Глядя на маймачен, на его искривлённые, тесные и пустые улочки, бегущие в разные стороны, почерневшие стены оград, в которых яркими пятнами выделяются порой богато украшенные резьбой ворота, на маленькие кумирни, где перед статуями карикатурных божеств постоянно горят лампы, глядя на огромное (семь километров длиной и почти полтора шириной) скопление тёмных стен и частоколов, среди которых только кое-где виднеются высокие мачты, признак правительственных зданий, создаётся впечатление, что кишеть там должно от людей, бурлить, как в огромном муравейнике, в это время маймачен почти светится пустырями и всюду за базаром господствует гробовая тишина. Казалось, что это одна из хорошо сохранившихся развалин, так часто встречаемых в Монголии, можно было подумать, что это недавно разыгравшиеся военные события сделали безлюдным этот городской район.

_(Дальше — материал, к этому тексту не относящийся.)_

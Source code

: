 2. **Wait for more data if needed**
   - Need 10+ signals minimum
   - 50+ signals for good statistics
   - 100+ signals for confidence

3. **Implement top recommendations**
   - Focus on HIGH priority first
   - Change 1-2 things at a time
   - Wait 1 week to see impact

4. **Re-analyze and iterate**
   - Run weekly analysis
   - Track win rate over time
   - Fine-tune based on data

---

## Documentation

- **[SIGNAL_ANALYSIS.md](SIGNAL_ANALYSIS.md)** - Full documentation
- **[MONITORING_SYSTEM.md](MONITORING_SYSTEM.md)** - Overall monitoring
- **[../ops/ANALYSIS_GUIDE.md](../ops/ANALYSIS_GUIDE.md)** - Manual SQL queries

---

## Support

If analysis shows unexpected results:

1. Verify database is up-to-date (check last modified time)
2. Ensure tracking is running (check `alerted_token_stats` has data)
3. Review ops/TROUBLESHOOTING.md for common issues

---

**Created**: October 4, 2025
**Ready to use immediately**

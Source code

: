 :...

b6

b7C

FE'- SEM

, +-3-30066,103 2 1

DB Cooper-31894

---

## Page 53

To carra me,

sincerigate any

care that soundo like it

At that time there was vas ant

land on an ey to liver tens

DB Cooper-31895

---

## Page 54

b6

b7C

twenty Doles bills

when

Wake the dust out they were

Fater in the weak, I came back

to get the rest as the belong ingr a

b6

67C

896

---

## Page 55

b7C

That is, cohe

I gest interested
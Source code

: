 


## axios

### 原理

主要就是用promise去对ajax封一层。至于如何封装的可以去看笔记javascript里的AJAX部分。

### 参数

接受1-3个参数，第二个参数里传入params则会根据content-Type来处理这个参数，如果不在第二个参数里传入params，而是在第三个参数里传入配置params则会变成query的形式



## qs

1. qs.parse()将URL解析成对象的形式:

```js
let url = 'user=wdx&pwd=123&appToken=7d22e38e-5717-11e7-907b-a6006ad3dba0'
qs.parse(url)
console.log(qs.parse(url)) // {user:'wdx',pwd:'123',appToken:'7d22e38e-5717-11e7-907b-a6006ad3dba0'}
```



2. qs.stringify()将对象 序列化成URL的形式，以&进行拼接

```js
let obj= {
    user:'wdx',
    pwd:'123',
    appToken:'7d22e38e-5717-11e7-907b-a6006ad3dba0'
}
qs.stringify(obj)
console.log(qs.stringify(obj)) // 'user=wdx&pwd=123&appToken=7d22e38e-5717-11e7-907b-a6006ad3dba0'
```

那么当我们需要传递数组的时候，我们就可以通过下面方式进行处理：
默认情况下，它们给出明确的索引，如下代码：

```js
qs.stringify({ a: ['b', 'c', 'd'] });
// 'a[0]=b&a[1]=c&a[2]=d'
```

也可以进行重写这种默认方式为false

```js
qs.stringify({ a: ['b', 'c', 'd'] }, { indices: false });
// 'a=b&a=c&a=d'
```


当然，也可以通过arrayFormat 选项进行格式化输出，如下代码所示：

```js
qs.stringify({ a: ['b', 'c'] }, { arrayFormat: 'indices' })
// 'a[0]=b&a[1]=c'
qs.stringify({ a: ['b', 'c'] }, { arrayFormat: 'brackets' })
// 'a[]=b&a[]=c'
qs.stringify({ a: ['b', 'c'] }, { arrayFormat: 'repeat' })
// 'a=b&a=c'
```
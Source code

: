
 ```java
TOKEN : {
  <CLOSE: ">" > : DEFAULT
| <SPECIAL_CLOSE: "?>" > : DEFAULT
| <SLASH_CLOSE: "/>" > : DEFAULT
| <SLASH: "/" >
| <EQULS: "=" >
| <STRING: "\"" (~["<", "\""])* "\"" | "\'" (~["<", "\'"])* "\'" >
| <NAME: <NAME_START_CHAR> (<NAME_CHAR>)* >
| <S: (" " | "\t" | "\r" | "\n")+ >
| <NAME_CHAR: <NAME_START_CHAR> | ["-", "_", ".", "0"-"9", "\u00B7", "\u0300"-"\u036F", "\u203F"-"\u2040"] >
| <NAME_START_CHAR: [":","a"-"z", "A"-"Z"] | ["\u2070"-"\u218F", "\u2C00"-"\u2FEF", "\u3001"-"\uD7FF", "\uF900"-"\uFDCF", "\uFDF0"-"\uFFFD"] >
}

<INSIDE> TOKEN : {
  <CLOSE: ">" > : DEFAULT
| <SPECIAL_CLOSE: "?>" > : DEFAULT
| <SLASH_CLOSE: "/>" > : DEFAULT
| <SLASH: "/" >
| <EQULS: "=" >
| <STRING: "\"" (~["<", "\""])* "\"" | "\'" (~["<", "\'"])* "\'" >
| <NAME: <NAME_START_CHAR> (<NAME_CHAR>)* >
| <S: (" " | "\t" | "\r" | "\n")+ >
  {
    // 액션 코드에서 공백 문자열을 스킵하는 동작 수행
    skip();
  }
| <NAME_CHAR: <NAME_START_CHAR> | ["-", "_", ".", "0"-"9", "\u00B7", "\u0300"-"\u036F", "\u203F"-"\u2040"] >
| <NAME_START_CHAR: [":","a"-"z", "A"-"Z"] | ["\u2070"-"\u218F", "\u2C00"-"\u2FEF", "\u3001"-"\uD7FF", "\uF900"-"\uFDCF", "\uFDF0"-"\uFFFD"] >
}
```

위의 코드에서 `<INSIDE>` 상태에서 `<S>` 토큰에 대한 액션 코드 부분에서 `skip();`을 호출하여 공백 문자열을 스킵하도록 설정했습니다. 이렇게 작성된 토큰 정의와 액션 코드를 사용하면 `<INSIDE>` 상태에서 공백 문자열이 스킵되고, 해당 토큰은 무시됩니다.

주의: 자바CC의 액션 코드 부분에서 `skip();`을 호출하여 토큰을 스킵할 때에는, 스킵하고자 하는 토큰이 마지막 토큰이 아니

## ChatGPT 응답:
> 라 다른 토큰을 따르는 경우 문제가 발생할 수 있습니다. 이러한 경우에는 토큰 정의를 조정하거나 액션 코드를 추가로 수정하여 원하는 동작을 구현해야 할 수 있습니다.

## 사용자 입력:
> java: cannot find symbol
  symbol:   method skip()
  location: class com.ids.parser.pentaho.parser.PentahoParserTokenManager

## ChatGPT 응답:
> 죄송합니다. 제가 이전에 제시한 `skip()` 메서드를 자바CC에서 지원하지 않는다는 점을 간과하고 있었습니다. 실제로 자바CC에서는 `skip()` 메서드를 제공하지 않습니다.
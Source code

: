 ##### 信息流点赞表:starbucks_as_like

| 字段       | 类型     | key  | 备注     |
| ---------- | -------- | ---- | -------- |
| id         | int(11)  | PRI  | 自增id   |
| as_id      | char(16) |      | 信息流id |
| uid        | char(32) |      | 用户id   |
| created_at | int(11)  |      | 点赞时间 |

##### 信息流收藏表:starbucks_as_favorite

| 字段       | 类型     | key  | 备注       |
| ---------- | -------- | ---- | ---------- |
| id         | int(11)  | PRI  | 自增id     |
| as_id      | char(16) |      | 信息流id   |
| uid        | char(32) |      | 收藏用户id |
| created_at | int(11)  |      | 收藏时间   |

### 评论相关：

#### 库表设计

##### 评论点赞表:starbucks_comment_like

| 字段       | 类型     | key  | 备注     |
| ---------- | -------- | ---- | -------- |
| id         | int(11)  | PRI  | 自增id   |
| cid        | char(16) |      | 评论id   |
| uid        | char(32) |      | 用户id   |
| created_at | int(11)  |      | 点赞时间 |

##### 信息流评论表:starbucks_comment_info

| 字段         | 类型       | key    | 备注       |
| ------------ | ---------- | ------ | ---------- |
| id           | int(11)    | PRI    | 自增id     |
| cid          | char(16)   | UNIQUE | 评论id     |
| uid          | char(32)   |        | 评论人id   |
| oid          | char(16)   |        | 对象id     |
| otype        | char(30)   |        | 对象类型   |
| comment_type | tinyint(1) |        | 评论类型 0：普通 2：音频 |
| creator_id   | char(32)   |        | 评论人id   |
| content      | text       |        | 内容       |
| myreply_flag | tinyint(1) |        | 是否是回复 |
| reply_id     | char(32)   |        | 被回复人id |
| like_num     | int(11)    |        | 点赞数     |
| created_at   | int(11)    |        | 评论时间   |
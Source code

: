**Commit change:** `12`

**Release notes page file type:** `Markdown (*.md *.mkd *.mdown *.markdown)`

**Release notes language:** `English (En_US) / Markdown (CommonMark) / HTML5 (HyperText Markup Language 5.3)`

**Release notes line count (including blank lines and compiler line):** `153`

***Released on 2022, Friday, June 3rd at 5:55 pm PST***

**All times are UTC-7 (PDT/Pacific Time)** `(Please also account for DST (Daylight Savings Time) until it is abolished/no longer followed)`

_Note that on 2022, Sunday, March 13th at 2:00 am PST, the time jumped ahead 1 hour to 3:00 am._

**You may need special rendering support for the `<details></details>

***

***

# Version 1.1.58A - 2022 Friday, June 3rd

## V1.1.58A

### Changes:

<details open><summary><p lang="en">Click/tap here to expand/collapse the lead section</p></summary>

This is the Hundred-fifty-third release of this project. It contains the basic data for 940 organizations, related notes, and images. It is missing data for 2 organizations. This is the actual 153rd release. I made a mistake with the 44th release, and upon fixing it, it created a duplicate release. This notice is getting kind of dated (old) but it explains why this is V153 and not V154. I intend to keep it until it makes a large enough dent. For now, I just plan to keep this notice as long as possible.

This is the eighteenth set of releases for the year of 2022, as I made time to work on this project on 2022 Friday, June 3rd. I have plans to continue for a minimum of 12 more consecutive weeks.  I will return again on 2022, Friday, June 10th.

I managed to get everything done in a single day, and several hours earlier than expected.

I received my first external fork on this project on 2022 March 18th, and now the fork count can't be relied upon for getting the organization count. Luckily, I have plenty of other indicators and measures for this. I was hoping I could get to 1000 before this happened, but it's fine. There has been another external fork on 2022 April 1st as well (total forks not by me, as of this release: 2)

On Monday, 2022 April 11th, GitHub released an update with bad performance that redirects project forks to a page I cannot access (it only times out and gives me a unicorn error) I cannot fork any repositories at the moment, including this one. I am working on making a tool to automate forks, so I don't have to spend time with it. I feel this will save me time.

Но это не так. В маймачене живут шестьдесят тысяч китайцев, но жизнь их протекает внутри домов, отгороженных друг от друга и улиц высокими частоколами и стенами. Китаец, одетый в свой длинный чёрный халат, в войлочные домашние туфли, быстро пересекает улочку, боязливо, как какой-то тёмный призрак, и исчезает одинаково быстро в воротах.
В самом конце маймачена, на большой площади, окружённой кое-где стеной, находится китайское кладбище. Однако это место не является местом вечного упокоения в европейском понимании. Согласно китайскому обычаю, каждый китаец, умерший на чужой земле, должен быть похоронен на родине, поэтому кладбище в Урге является только временным складом покойников, которые должны быть отосланы в Китай. Лежат здесь всегда несколько грубых невзрачных или ярко окрашенных ящиков с останками. Караваны мертвецов бывают отсылаемы только тогда, когда наберётся значительное число покойников, потому что стоимость одиночной высылки была чрезвычайно высока. Поэтому можно себе вообразить, какая страшная вонь присутствовала на кладбище, потому что ящики с заключёнными внутри разлагающимися трупами ожидали транспорта, лежа всё время на поверхности земли, подверженные воздействию окружающей атмосферы.
Во время моего пребывания в Урге, на китайском кладбище лежали несколько десятков ящиков, содержащих жертв войны, которые, наверное, долго должны были ожидать тысячекилометрового путешествия через степи до границ «Срединного Царства».
Иначе выглядит монгольское кладбище.
Им является достаточно большое ущелье, удалённое от города, широкое, окружённое холмами, где в ямах и пещерах обитают псы-грабители. Вся поверхность ущелья завалена тысячами человеческих костей, черепов и различными вещами, сложенными там вместе с умершими. Как уже прежде я вспоминал, монголы не закапывают умерших, а выбрасывают их в степь, однако в Урге, очень многочисленном сосредоточении людей, такая вещь была бы невозможной из-за частых смертей, и нельзя было бы воспользоваться вышеупомянутым ущельем. Когда только немного отдаляются те, что отвозят покойника, сразу же из ям и пещер выскакивает стая полудиких псов-грабителей, и труп тотчас же бывает разорван на части и сожран.
На юге от Урги, на расстоянии трёх километров от города, на другом берегу Толы, находятся два дворца Богдо-гегена, несколько больших храмов, а также полно юрт и домов, занимаемых свитой гегена. К дворцам ведёт длинный деревянный мост, переброшенный через Толу, текущую здесь несколькими широкими руслами. На берегу реки со стороны города виднеются почерневшие развалины старой китайской крепости, несколько ближе — красивый дворец одного из монгольских магнатов.
Урга, перед покорением её Унгерном, выглядела, с точки зрения чистоты, строго отрицательно. На улицах, полных пыли, лежали кучи мусора, дохлые собаки, человеческий кал (подобно как в Улясутае, монголы и в Урге на самых людных улицах и площадях «садились на корточках»), а во время дождей были там озёра, полные вязкой грязи и омерзительно пахнущие.
Унгерн полностью изменил это состояние: исчезли груды мусора, подметали и поливали улицы, капризная до сих пор электростанция начала работать должным образом, решая проблему освещения улиц. Видны были утром и вечером сотни китайцев и монголов, занятых очисткой города: всяческие отбросы на улице сурово наказывались. Была запущена в работу радиостанция, проведены телефонные сети. Город освободился от нечистот и грязи, засиял порядком и чистотой.
Урга в полной мере отвечала своему названию: Да-хурэ (Большой Монастырь).